EXERCISE OBJECTIVE: In the records below, find the lines that include "string" and copy each.
(PROVIDED RECORDS Opens)
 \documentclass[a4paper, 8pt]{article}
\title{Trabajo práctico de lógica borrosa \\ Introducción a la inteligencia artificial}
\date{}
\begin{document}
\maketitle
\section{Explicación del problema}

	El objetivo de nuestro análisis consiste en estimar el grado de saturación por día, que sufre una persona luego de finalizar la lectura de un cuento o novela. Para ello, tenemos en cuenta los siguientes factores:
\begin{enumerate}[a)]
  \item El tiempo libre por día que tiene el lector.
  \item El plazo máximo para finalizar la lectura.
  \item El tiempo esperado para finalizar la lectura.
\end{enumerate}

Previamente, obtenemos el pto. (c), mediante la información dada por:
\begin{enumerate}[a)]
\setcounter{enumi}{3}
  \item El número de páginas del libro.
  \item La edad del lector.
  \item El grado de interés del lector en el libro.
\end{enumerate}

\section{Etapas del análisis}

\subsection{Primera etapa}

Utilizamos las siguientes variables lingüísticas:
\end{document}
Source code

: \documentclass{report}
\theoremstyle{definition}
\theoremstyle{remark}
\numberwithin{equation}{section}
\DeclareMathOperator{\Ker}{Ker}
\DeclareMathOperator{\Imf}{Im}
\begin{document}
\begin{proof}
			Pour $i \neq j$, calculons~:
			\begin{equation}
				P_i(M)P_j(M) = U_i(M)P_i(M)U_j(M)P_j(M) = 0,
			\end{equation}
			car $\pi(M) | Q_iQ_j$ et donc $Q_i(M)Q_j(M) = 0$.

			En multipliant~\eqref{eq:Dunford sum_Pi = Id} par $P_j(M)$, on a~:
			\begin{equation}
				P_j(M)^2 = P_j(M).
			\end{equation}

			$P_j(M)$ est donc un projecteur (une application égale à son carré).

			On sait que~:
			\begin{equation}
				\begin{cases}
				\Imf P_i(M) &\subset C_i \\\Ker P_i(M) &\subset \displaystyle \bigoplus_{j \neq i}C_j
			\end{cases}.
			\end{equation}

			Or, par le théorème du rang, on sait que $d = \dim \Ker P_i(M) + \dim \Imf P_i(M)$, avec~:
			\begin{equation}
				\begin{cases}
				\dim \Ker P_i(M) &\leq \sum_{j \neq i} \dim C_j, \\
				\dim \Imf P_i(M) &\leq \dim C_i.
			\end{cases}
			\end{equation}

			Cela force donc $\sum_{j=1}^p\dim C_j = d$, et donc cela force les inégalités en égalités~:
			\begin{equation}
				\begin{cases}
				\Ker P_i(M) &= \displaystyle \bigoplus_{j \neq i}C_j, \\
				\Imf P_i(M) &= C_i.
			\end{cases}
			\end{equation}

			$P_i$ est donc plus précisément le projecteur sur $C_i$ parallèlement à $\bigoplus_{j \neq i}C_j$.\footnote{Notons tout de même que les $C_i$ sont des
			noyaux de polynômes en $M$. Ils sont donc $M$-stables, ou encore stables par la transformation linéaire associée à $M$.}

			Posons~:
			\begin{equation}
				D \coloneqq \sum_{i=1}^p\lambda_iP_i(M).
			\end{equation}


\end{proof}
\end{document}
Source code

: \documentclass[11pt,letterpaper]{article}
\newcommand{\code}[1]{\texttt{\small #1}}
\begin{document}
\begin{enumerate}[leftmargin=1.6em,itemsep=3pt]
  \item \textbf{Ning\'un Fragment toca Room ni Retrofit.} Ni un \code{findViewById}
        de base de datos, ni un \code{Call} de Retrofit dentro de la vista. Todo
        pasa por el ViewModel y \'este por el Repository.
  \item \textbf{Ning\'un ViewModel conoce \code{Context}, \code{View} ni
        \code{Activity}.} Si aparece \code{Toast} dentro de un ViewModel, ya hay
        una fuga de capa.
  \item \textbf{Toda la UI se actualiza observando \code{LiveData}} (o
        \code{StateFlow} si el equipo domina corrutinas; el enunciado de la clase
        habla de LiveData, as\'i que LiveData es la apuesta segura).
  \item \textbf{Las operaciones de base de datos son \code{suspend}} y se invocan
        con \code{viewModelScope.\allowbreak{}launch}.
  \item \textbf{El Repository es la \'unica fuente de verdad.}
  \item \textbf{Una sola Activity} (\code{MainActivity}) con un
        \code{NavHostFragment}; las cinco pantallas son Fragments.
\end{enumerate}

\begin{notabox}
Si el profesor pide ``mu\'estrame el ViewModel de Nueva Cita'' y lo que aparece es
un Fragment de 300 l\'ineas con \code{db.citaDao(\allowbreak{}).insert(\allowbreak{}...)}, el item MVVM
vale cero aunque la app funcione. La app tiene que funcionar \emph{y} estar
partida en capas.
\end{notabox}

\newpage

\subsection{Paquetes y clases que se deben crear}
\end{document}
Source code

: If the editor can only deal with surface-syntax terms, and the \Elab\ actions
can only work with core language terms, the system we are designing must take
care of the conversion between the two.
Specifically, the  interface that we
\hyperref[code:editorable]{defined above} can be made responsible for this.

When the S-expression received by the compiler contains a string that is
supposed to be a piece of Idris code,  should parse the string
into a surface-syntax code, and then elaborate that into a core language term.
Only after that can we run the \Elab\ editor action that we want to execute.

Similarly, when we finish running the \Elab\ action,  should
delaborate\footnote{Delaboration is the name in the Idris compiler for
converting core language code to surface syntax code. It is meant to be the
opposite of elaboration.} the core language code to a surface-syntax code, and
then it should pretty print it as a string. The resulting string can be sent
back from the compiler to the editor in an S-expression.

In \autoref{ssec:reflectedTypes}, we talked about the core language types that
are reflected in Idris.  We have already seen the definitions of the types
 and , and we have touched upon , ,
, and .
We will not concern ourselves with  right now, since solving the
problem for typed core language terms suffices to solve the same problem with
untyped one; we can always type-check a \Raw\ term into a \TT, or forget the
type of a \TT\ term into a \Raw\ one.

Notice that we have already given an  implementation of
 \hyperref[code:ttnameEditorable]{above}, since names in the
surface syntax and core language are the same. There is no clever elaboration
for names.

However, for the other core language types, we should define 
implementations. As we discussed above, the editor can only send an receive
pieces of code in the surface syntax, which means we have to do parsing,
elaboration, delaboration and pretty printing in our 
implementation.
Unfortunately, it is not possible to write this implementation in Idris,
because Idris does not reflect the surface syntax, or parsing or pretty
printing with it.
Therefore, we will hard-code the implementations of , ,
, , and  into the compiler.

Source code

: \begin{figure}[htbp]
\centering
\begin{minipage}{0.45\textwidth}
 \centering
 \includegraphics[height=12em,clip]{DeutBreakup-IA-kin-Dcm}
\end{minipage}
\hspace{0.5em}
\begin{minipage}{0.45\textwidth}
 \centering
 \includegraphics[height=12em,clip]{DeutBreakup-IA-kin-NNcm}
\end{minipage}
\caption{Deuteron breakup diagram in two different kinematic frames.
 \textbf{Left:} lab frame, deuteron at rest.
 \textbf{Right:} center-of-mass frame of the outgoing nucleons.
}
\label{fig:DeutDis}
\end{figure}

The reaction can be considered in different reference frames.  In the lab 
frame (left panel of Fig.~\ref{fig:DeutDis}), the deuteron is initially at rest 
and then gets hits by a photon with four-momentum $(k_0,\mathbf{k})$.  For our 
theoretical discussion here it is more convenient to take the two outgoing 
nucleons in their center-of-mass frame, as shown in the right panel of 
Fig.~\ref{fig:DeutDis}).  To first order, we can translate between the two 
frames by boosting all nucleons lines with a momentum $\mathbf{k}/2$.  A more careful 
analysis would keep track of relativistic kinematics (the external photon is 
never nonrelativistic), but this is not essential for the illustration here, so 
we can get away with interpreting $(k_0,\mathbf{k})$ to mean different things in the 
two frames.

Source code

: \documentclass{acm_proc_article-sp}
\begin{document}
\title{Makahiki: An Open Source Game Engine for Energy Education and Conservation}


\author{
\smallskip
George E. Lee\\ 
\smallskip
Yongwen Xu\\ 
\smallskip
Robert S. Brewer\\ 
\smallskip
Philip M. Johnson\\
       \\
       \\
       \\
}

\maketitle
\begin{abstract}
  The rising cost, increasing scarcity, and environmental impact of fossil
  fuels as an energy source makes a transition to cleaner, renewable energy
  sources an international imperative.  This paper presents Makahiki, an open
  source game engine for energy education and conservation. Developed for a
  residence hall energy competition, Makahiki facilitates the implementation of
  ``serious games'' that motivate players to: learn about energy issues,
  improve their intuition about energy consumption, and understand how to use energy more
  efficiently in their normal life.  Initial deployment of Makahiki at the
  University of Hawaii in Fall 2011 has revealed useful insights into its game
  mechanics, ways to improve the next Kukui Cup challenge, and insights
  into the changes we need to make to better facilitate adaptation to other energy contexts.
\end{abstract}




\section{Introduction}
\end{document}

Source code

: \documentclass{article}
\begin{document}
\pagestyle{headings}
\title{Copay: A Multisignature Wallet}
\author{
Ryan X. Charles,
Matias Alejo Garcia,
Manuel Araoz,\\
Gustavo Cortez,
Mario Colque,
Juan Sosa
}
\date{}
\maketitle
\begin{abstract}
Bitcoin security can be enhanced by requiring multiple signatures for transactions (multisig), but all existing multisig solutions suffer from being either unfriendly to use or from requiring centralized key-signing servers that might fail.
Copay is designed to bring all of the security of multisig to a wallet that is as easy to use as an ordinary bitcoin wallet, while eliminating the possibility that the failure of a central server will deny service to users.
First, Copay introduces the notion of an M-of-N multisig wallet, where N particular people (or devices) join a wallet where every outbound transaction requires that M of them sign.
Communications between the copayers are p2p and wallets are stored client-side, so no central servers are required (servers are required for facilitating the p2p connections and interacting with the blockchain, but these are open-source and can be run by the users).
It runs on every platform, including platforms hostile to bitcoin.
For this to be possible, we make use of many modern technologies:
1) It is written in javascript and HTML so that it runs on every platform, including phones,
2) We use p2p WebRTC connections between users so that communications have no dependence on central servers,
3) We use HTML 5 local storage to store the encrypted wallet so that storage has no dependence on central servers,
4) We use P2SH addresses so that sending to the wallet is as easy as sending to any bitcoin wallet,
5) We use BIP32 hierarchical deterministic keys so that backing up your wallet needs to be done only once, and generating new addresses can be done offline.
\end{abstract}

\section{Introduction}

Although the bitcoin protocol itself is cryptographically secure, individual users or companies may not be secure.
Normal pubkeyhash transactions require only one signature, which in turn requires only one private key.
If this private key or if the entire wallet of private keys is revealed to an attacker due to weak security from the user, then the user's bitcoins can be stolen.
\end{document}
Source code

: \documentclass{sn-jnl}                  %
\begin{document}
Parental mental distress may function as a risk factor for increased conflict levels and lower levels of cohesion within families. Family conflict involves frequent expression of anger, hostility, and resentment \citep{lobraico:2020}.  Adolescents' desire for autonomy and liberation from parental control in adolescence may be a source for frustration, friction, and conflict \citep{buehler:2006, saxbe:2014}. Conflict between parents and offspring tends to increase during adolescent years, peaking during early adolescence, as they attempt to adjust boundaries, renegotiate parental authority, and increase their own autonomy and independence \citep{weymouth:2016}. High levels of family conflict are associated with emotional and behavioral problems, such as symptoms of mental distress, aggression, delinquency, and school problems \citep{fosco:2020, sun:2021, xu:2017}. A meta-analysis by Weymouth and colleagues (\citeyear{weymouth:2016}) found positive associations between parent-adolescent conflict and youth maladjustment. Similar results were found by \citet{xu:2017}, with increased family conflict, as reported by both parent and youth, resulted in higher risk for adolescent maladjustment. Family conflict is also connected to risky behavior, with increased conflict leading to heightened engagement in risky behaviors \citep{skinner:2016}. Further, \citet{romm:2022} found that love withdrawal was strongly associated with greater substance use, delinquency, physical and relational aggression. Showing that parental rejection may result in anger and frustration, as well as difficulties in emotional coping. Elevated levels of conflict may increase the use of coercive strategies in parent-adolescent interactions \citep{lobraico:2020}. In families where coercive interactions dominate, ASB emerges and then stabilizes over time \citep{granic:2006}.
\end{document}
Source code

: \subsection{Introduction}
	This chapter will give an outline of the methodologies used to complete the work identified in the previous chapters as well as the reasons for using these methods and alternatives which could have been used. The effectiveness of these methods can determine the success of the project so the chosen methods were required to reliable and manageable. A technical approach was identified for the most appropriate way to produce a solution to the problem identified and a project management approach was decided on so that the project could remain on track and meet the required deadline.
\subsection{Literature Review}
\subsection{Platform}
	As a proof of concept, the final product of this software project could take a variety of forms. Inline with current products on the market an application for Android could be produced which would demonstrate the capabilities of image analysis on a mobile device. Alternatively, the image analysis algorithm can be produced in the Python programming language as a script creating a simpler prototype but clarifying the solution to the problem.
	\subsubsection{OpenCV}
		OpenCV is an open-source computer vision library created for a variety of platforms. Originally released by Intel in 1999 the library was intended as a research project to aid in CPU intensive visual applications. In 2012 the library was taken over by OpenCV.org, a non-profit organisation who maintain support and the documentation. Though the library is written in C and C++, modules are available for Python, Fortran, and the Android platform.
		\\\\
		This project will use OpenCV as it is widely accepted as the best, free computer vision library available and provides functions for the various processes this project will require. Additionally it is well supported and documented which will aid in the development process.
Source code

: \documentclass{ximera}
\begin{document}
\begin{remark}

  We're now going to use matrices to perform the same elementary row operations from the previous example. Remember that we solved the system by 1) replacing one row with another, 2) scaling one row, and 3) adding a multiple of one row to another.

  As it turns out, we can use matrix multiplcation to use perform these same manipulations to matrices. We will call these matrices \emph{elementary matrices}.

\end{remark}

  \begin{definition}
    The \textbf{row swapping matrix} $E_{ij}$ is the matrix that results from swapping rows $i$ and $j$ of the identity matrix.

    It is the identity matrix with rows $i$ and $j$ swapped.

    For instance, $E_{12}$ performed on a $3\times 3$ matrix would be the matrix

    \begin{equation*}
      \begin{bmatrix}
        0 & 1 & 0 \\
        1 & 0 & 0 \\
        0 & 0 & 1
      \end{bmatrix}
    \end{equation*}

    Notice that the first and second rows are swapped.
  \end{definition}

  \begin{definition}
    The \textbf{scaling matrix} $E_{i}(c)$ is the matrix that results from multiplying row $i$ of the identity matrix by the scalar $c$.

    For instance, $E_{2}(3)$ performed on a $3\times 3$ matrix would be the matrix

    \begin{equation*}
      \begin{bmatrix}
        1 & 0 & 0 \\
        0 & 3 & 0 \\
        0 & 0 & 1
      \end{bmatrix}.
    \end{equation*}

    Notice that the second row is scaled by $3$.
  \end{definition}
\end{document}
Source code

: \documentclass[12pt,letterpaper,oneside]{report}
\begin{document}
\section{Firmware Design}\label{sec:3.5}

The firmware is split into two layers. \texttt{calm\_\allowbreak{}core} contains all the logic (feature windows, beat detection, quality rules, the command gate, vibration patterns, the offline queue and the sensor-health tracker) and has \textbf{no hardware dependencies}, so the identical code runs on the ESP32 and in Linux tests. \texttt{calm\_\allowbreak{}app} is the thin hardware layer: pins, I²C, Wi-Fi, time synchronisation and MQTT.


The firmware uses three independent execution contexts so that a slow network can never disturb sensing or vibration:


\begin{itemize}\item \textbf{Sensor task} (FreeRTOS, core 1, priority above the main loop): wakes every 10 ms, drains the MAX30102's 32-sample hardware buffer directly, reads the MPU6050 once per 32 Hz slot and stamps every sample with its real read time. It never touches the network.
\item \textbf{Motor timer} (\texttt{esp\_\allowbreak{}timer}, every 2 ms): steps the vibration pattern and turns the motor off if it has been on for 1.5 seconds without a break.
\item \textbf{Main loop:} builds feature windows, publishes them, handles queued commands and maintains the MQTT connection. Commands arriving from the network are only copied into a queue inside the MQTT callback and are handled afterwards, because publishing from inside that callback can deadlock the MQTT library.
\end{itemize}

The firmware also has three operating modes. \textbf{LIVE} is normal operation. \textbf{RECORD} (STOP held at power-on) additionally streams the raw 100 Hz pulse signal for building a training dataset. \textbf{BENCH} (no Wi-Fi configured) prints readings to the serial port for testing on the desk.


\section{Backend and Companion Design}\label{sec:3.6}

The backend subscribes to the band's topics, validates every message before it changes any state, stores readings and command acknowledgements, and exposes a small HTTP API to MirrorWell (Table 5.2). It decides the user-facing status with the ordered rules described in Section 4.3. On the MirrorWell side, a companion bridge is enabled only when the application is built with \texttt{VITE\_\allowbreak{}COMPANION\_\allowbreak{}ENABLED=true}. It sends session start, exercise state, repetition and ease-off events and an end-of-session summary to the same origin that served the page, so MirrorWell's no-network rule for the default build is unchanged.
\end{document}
(PROVIDED RECORDS Closes)
OUTPUT OF THE EXERCISE:
When the S-expression received by the compiler contains a string that is
supposed to be a piece of Idris code,  should parse the string
then it should pretty print it as a string. The resulting string can be sent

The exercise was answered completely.